TASK PROMPT: Every entry below must be transcribed exactly, with no line missing.

▼

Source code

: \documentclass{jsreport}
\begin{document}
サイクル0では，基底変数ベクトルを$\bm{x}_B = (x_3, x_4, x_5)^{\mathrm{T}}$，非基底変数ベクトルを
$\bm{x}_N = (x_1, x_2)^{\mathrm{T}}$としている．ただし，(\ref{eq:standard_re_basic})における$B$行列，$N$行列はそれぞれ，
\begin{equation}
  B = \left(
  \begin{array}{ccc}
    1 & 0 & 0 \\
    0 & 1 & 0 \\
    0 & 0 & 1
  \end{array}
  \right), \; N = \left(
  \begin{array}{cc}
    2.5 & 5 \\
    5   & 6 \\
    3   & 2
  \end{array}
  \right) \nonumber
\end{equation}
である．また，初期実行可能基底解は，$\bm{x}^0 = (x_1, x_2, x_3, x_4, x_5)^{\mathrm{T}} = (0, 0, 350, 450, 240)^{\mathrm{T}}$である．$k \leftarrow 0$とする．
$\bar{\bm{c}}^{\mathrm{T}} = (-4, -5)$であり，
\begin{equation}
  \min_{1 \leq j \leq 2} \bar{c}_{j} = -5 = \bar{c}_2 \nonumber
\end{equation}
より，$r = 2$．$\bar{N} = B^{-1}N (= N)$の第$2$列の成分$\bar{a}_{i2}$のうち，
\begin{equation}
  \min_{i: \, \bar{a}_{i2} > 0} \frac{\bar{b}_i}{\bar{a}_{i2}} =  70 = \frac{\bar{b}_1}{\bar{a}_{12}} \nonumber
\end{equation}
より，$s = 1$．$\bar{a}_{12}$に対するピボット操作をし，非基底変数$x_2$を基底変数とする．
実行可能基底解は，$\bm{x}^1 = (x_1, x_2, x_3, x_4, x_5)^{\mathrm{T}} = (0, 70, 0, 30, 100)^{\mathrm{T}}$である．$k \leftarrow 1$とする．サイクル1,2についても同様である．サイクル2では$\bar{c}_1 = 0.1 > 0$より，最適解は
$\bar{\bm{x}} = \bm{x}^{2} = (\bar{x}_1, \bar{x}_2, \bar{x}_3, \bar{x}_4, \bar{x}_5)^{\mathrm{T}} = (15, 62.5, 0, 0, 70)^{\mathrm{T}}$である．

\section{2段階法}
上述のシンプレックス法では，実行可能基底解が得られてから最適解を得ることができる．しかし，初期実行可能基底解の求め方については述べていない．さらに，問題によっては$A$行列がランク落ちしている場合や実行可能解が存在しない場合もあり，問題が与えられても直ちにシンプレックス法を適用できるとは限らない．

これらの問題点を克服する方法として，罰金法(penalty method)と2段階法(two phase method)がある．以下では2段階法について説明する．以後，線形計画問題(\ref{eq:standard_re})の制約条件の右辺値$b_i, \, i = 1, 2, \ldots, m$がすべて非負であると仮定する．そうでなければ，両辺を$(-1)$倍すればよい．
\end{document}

▲

TASK RESPONSE:
Source code

: \documentclass{jsreport}
\begin{document}
サイクル0では，基底変数ベクトルを$\bm{x}_B = (x_3, x_4, x_5)^{\mathrm{T}}$，非基底変数ベクトルを
$\bm{x}_N = (x_1, x_2)^{\mathrm{T}}$としている．ただし，(\ref{eq:standard_re_basic})における$B$行列，$N$行列はそれぞれ，
\begin{equation}
  B = \left(
  \begin{array}{ccc}
    1 & 0 & 0 \\
    0 & 1 & 0 \\
    0 & 0 & 1
  \end{array}
  \right), \; N = \left(
  \begin{array}{cc}
    2.5 & 5 \\
    5   & 6 \\
    3   & 2
  \end{array}
  \right) \nonumber
\end{equation}
である．また，初期実行可能基底解は，$\bm{x}^0 = (x_1, x_2, x_3, x_4, x_5)^{\mathrm{T}} = (0, 0, 350, 450, 240)^{\mathrm{T}}$である．$k \leftarrow 0$とする．
$\bar{\bm{c}}^{\mathrm{T}} = (-4, -5)$であり，
\begin{equation}
  \min_{1 \leq j \leq 2} \bar{c}_{j} = -5 = \bar{c}_2 \nonumber
\end{equation}
より，$r = 2$．$\bar{N} = B^{-1}N (= N)$の第$2$列の成分$\bar{a}_{i2}$のうち，
\begin{equation}
  \min_{i: \, \bar{a}_{i2} > 0} \frac{\bar{b}_i}{\bar{a}_{i2}} =  70 = \frac{\bar{b}_1}{\bar{a}_{12}} \nonumber
\end{equation}
より，$s = 1$．$\bar{a}_{12}$に対するピボット操作をし，非基底変数$x_2$を基底変数とする．
実行可能基底解は，$\bm{x}^1 = (x_1, x_2, x_3, x_4, x_5)^{\mathrm{T}} = (0, 70, 0, 30, 100)^{\mathrm{T}}$である．$k \leftarrow 1$とする．サイクル1,2についても同様である．サイクル2では$\bar{c}_1 = 0.1 > 0$より，最適解は
$\bar{\bm{x}} = \bm{x}^{2} = (\bar{x}_1, \bar{x}_2, \bar{x}_3, \bar{x}_4, \bar{x}_5)^{\mathrm{T}} = (15, 62.5, 0, 0, 70)^{\mathrm{T}}$である．

\section{2段階法}
上述のシンプレックス法では，実行可能基底解が得られてから最適解を得ることができる．しかし，初期実行可能基底解の求め方については述べていない．さらに，問題によっては$A$行列がランク落ちしている場合や実行可能解が存在しない場合もあり，問題が与えられても直ちにシンプレックス法を適用できるとは限らない．

これらの問題点を克服する方法として，罰金法(penalty method)と2段階法(two phase method)がある．以下では2段階法について説明する．以後，線形計画問題(\ref{eq:standard_re})の制約条件の右辺値$b_i, \, i = 1, 2, \ldots, m$がすべて非負であると仮定する．そうでなければ，両辺を$(-1)$倍すればよい．
\end{document}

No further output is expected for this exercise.